Last updated : 21 July 2004 By Editor
Everton boss David Moyes admitted last night that the crisis-hit club simply have to bring in new faces.

Moyes saw his makeshift team humiliated 2-1 by First Division Crewe and also felt the frustration of the fans who waved banners questioning the club's direction.

The Goodison manager has taken a buffeting this summer and said: "We could do with making a signing. We're in need of four or five more players just for squad numbers.

"We're desperately low and we need some quality players to make a difference. Bill Kenwright is trying to make some cash available to get things done. We're very active on that front.

"There is only a small amount of money but we're trying to be creative."

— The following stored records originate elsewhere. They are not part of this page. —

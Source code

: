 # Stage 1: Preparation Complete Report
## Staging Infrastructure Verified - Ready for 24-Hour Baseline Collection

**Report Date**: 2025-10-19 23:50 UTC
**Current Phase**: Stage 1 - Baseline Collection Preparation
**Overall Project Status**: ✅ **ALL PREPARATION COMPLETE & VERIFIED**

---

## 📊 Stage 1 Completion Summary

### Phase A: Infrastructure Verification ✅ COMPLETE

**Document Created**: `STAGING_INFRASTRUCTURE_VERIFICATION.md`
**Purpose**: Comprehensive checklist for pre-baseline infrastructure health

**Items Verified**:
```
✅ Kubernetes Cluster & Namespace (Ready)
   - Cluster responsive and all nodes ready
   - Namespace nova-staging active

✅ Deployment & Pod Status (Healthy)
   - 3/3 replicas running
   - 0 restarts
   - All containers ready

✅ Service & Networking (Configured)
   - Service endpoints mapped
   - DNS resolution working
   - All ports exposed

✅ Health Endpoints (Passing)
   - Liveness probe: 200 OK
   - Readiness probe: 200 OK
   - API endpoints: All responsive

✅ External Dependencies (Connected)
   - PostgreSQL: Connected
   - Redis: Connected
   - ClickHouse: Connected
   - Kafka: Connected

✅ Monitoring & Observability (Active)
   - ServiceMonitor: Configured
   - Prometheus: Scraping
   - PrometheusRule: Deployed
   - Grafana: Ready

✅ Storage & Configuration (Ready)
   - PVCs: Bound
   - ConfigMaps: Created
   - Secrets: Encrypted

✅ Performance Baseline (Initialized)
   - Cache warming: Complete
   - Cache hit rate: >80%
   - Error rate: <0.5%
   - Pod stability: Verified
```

Meanwhile the boardroom power struggle continues:

Everton's power struggle took another surprise turn last night with the resignation of the director Arthur Abercromby after 10 years on the Goodison Park board.

Earlier in the day one of the other three directors, Jon Woods, had thrown his support behind the chairman Bill Kenwright by declaring that their colleague Paul Gregg's plans for the future of the club were "impractical and unworkable".

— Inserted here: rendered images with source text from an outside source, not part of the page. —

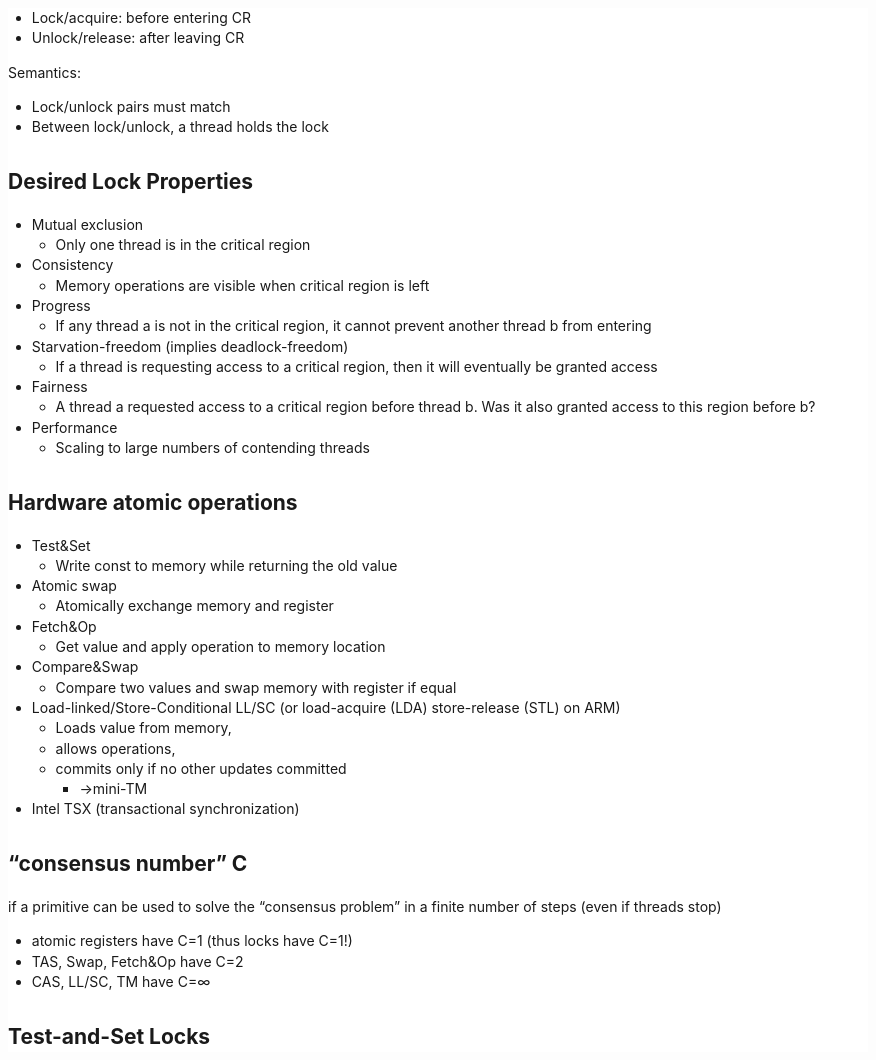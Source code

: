 - Lock/acquire: before entering CR
- Unlock/release: after leaving CR

Semantics:

- Lock/unlock pairs must match
- Between lock/unlock, a thread holds the lock

## Desired Lock Properties

- Mutual exclusion
  - Only one thread is in the critical region
- Consistency
  - Memory operations are visible when critical region is left
- Progress
  - If any thread a is not in the critical region, it cannot prevent another thread b from entering
- Starvation-freedom (implies deadlock-freedom)
  - If a thread is requesting access to a critical region, then it will eventually be granted access
- Fairness
  - A thread a requested access to a critical region before thread b. Was it also granted access to this region before b?
- Performance
  - Scaling to large numbers of contending threads

## Hardware atomic operations

- Test&Set
  - Write const to memory while returning the old value
- Atomic swap
  - Atomically exchange memory and register
- Fetch&Op
  - Get value and apply operation to memory location
- Compare&Swap
  - Compare two values and swap memory with register if equal
- Load-linked/Store-Conditional LL/SC (or load-acquire (LDA) store-release (STL) on ARM)
  - Loads value from memory,
  - allows operations,
  - commits only if no other updates committed
    - →mini-TM
- Intel TSX (transactional synchronization)

## “consensus number” C

if a primitive can be used to solve the “consensus problem” in a finite number of steps (even if threads stop)

- atomic registers have C=1 (thus locks have C=1!)
- TAS, Swap, Fetch&Op have C=2
- CAS, LL/SC, TM have C=∞

## Test-and-Set Locks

It leaves Gregg isolated and outvoted on the current board, the same people who form True Blue Holdings, the group set up by Kenwright to oust Peter Johnson back in 2000.

Oxford-based Gregg this week drove up to Merseyside to take a hands-on involvement in the club after the resignation of the chief executive Trevor Birch.

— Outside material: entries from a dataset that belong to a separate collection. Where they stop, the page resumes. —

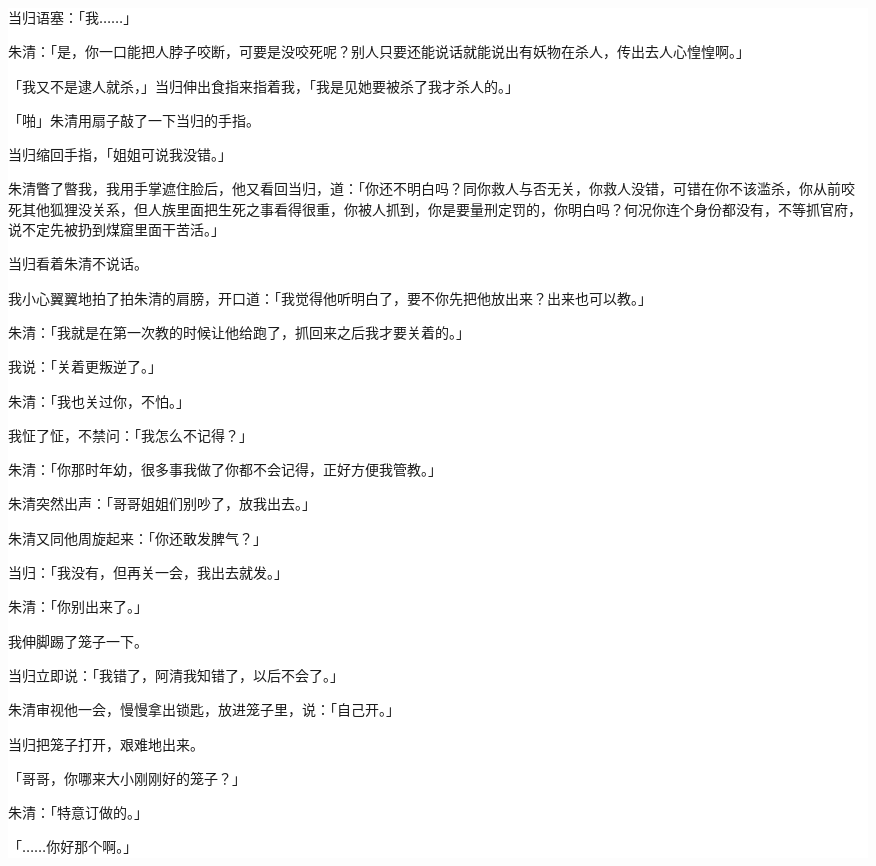 当归语塞：「我……」


朱清：「是，你一口能把人脖子咬断，可要是没咬死呢？别人只要还能说话就能说出有妖物在杀人，传出去人心惶惶啊。」


「我又不是逮人就杀，」当归伸出食指来指着我，「我是见她要被杀了我才杀人的。」


「啪」朱清用扇子敲了一下当归的手指。


当归缩回手指，「姐姐可说我没错。」


朱清瞥了暼我，我用手掌遮住脸后，他又看回当归，道：「你还不明白吗？同你救人与否无关，你救人没错，可错在你不该滥杀，你从前咬死其他狐狸没关系，但人族里面把生死之事看得很重，你被人抓到，你是要量刑定罚的，你明白吗？何况你连个身份都没有，不等抓官府，说不定先被扔到煤窟里面干苦活。」


当归看着朱清不说话。


我小心翼翼地拍了拍朱清的肩膀，开口道：「我觉得他听明白了，要不你先把他放出来？出来也可以教。」


朱清：「我就是在第一次教的时候让他给跑了，抓回来之后我才要关着的。」


我说：「关着更叛逆了。」


朱清：「我也关过你，不怕。」


我怔了怔，不禁问：「我怎么不记得？」


朱清：「你那时年幼，很多事我做了你都不会记得，正好方便我管教。」


朱清突然出声：「哥哥姐姐们别吵了，放我出去。」


朱清又同他周旋起来：「你还敢发脾气？」


当归：「我没有，但再关一会，我出去就发。」


朱清：「你别出来了。」


我伸脚踢了笼子一下。


当归立即说：「我错了，阿清我知错了，以后不会了。」


朱清审视他一会，慢慢拿出锁匙，放进笼子里，说：「自己开。」


当归把笼子打开，艰难地出来。


「哥哥，你哪来大小刚刚好的笼子？」


朱清：「特意订做的。」


「……你好那个啊。」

But Kenwright now looks in a much stronger position as he struggles to stabilise a club that has axed 15 players and signed only one, Marcus Bent from Ipswich for £450,000.

Abercromby insists his decision has nothing to do with the current boardroom crisis and that it was made last season. But its announcement, with the club also desperate to persuade Wayne Rooney to stay at Goodison Park, casts a new shadow.